> [Activity]
From the first line of the entries below to the line with "programação sequencial e paralela", give each line again exactly.

> [Data supplied]
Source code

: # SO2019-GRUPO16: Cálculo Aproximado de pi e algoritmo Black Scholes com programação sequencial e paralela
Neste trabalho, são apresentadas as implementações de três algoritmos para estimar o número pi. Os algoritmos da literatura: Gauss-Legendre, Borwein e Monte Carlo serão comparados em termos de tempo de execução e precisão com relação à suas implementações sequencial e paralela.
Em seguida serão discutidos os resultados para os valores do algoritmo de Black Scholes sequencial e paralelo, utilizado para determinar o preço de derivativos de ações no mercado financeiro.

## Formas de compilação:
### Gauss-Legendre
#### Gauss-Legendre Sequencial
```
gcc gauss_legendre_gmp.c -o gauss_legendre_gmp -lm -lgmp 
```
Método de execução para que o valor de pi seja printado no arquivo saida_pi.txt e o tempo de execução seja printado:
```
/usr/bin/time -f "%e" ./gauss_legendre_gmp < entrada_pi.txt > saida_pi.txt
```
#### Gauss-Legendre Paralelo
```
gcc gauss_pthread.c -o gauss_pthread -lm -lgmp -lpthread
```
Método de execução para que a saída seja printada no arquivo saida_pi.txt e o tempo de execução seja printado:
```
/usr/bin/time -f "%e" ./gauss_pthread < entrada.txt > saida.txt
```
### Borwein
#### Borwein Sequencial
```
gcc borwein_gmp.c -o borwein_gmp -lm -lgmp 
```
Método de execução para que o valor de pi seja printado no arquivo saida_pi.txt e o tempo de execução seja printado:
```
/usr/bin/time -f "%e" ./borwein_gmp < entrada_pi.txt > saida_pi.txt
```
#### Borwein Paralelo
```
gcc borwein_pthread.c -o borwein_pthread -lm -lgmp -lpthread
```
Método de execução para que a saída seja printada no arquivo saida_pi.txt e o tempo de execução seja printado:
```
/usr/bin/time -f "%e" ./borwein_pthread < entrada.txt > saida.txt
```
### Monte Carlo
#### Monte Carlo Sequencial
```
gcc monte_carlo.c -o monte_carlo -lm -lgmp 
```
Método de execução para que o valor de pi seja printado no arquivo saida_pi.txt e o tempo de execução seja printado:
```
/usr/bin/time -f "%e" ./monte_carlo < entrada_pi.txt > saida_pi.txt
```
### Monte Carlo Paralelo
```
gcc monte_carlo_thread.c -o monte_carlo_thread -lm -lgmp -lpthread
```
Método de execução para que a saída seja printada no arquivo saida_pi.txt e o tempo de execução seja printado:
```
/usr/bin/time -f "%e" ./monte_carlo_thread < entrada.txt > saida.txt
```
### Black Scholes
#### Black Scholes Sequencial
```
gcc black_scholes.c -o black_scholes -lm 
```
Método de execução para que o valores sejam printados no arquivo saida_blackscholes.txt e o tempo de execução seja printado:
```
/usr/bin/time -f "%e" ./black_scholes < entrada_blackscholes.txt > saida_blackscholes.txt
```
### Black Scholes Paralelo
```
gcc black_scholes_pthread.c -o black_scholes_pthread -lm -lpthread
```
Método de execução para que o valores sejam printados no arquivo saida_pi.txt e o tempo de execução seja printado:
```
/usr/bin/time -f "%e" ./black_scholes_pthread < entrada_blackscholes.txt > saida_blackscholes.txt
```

> [Result for this exercise]
Source code

: # SO2019-GRUPO16: Cálculo Aproximado de pi e algoritmo Black Scholes com programação sequencial e paralela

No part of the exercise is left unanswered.